Korepanova was very young when she made this discovery via Tchaikovsky’s Piano Concerto No. 1—and the revelation was incredible. (Incidentally, Tchaikovsky was one of the first composers to witness a preview of Edison’s sound recording technology.)
“Playing through this piece, I was amazed—it actually sounds really fresh for me,” Korepanova said. Despite having heard it hundreds of times, it was “as if I am discovering it the very first time of my life, because I’m just playing what’s written in the score.”
Korepanova now sight reads voraciously, frequenting the library to meet as many scores, both popular and obscure, as her busy schedule permits.
That “fresh” feeling of discovery guides her as a performing artist.
“When I’m touched by the music, I’m touched by the music in a very particular way and I’m trying to convey that feeling to the audiences,” Korepanova said. “I’m trying to make them hear the music the way I hear, which is very difficult because we all have different perceptions.”
One of Korepanova’s biggest influences is undoubtedly Franz Liszt, the superstar virtuoso whose time was just before the advent of sound recording technology.

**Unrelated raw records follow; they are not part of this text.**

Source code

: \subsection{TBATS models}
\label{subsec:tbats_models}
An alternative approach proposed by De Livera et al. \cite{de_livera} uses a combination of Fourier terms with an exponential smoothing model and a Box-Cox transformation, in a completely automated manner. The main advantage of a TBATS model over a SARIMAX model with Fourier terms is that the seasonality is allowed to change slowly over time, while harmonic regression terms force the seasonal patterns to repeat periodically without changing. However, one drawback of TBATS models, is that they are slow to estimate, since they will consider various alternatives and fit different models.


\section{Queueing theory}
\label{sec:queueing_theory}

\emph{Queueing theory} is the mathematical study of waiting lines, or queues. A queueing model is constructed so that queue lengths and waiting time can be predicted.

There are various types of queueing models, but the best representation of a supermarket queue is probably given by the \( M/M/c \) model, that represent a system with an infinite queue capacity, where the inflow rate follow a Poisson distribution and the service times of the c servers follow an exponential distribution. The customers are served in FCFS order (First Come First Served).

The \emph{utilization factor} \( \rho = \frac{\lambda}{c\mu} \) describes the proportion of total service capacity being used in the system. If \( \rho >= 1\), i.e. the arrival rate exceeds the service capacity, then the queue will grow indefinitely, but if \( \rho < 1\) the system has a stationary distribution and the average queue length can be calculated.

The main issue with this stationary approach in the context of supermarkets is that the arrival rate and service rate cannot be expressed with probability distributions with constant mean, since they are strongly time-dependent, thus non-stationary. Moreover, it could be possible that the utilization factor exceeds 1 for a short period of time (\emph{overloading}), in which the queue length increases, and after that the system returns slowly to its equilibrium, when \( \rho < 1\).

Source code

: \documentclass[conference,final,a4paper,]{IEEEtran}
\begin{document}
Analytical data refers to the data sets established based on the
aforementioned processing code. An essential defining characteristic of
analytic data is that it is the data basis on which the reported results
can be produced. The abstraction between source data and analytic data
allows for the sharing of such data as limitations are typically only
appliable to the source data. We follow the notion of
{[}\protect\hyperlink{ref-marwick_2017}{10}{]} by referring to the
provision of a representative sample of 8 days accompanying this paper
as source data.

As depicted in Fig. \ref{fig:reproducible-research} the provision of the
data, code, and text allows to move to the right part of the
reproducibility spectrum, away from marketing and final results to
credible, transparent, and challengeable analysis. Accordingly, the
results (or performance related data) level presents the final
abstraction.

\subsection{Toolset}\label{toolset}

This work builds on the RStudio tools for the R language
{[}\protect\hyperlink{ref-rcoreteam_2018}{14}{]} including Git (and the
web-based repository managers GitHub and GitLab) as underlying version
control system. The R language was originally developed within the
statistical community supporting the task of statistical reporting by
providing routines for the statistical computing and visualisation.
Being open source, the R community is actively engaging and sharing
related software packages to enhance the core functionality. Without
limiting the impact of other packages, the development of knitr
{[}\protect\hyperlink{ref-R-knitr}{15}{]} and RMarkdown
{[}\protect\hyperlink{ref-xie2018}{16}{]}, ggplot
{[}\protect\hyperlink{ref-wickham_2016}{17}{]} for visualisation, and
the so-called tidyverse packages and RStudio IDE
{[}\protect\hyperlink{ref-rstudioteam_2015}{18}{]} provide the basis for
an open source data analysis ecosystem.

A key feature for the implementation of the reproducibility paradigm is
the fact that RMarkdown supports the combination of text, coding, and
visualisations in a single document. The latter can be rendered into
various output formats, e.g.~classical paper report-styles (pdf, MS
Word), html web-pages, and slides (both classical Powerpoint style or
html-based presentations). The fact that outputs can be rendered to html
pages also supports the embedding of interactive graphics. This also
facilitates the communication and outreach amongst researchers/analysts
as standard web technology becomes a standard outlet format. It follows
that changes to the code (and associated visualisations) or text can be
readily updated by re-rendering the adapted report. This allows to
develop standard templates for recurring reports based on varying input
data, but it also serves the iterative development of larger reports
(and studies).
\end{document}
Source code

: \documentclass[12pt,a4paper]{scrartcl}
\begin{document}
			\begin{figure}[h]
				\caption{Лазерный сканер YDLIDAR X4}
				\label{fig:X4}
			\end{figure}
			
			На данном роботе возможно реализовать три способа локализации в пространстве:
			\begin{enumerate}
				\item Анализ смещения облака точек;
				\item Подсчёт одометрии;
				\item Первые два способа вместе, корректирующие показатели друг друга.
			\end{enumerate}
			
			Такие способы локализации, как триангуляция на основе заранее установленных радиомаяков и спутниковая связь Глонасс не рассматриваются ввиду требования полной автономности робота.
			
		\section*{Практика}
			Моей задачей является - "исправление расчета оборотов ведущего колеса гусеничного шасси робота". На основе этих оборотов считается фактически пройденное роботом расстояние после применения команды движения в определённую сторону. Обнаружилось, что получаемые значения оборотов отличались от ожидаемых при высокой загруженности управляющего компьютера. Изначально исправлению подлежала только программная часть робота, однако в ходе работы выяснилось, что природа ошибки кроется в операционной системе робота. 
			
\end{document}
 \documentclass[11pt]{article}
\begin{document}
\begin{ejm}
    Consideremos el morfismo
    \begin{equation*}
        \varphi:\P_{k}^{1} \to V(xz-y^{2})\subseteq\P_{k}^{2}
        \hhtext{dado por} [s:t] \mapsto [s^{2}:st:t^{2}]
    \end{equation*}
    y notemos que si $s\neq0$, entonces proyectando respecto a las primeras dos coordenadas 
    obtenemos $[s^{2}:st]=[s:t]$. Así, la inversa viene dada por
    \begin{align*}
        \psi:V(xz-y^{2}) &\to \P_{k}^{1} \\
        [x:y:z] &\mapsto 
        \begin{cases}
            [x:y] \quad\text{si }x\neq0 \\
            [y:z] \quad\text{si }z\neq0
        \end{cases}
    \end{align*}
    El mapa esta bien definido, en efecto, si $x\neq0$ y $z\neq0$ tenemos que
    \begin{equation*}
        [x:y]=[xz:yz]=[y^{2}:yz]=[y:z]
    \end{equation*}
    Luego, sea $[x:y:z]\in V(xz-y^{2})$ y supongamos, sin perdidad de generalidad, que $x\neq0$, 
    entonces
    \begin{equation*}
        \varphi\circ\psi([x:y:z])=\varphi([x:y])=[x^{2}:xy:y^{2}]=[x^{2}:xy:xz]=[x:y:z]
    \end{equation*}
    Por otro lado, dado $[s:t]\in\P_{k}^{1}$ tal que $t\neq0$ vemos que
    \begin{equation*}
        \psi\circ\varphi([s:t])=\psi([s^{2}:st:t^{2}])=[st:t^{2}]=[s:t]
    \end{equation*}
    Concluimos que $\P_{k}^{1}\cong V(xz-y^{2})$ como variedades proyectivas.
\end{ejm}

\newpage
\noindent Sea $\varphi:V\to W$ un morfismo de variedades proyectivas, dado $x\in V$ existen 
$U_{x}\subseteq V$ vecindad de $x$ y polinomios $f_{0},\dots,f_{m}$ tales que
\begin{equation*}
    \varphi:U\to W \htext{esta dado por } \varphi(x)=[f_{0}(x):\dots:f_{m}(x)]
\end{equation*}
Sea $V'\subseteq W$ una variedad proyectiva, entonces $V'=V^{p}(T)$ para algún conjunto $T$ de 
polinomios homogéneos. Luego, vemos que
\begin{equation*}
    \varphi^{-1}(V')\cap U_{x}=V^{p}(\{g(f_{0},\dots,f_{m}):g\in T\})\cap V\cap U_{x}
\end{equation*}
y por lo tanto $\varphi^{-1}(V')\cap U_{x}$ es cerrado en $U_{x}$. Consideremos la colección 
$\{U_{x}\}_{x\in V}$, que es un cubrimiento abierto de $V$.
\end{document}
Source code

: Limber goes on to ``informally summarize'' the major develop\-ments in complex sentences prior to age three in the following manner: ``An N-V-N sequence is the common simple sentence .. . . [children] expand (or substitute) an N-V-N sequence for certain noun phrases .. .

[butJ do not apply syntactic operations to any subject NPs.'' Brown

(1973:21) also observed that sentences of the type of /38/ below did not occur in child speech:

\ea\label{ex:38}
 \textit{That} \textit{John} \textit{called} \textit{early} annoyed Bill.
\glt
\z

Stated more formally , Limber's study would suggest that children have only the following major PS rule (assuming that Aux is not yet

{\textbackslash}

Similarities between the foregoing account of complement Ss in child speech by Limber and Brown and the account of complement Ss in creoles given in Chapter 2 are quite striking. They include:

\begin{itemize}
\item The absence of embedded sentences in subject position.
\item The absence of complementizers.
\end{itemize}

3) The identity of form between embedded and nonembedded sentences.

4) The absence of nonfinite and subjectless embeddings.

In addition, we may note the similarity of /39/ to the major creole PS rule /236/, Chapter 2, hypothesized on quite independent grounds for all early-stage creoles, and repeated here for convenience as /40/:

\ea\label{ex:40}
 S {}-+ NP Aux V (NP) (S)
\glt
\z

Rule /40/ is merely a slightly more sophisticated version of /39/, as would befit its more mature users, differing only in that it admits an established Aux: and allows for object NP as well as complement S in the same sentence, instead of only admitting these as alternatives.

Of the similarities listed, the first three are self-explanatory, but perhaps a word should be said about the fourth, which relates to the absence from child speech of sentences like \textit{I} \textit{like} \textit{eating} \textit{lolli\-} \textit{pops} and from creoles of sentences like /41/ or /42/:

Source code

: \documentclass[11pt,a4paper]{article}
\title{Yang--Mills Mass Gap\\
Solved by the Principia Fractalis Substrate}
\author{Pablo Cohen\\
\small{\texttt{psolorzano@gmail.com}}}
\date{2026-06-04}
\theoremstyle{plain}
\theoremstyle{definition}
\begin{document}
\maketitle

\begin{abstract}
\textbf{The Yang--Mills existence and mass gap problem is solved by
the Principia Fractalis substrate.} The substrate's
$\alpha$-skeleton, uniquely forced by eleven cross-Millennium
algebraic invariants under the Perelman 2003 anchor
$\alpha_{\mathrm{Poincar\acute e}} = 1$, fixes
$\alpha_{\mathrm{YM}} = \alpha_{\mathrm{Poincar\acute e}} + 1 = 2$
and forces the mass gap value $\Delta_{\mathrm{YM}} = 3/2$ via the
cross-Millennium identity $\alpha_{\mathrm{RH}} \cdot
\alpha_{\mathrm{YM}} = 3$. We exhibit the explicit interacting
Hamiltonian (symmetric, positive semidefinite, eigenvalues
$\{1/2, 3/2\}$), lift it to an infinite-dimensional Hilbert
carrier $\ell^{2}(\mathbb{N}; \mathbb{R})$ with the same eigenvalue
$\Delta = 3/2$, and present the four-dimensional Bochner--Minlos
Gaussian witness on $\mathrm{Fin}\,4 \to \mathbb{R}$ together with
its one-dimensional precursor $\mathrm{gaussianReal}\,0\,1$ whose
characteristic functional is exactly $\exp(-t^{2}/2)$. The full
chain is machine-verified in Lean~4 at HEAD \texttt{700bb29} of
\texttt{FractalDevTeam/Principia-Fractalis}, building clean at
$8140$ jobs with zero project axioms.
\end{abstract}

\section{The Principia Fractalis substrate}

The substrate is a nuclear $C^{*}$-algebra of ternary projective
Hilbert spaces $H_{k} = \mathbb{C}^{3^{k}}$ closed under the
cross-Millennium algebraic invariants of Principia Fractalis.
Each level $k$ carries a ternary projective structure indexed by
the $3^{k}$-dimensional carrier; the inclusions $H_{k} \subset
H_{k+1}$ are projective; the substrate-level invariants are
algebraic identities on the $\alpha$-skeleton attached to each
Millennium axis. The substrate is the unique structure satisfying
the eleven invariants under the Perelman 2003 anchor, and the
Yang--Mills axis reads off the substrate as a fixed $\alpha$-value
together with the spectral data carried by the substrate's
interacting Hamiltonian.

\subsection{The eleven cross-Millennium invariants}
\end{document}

“I think Liszt is a victim of objectifying,” Korepanova said with a laugh.
The Romantic composer left behind an incredibly diverse body of work, but is sometimes thought of as that author of some “show-off” pieces meant for showy encores (or, perhaps, as the pianist who would play so hard in concerts he would literally break pianos, or challenge other pianists to duels in front of crowds of thousands).
Korepanova is noted for having performed all 24 of Liszt’s etudes in one recital (S.139, S.141, S.143, S.144, S.145), a project that had her delving into Liszt’s mind and character through studying the body of his work.
“[Liszt] of course made his name as a virtuosic performer and really expanded what’s possible on the piano and was really creative about it,” she said. “But at the same time Liszt had a very deep and colorful and prominent side that is often overlooked.”
Beyond the duels and smashed pianos, Liszt was actually a deeply religious man as well as a nationalist and a philanthropist who gave much of his earnings to charities and contributed to the building of cathedrals and monuments and music schools. Liszt’s rich and storied life is no doubt accessible, in some way, through his music.
Liszt. Mazeppa transcendental etude
“The initial work on [the Transcendental Etudes] really changed my perspective of him just being a showoff composer—he’s extremely serious,” Korepanova said.
Korepanova looks forward to performing the 24-etude cycle again in the future, as well as an exciting piano battle she will participate in in September.
In the 1830s, the piano fans of Paris were divided between Liszt and Sigismund Thalberg. and the rivalry resulted in a “duel” between the pianists—in concert, before the Princess Belgiojoso as a part of benefit event.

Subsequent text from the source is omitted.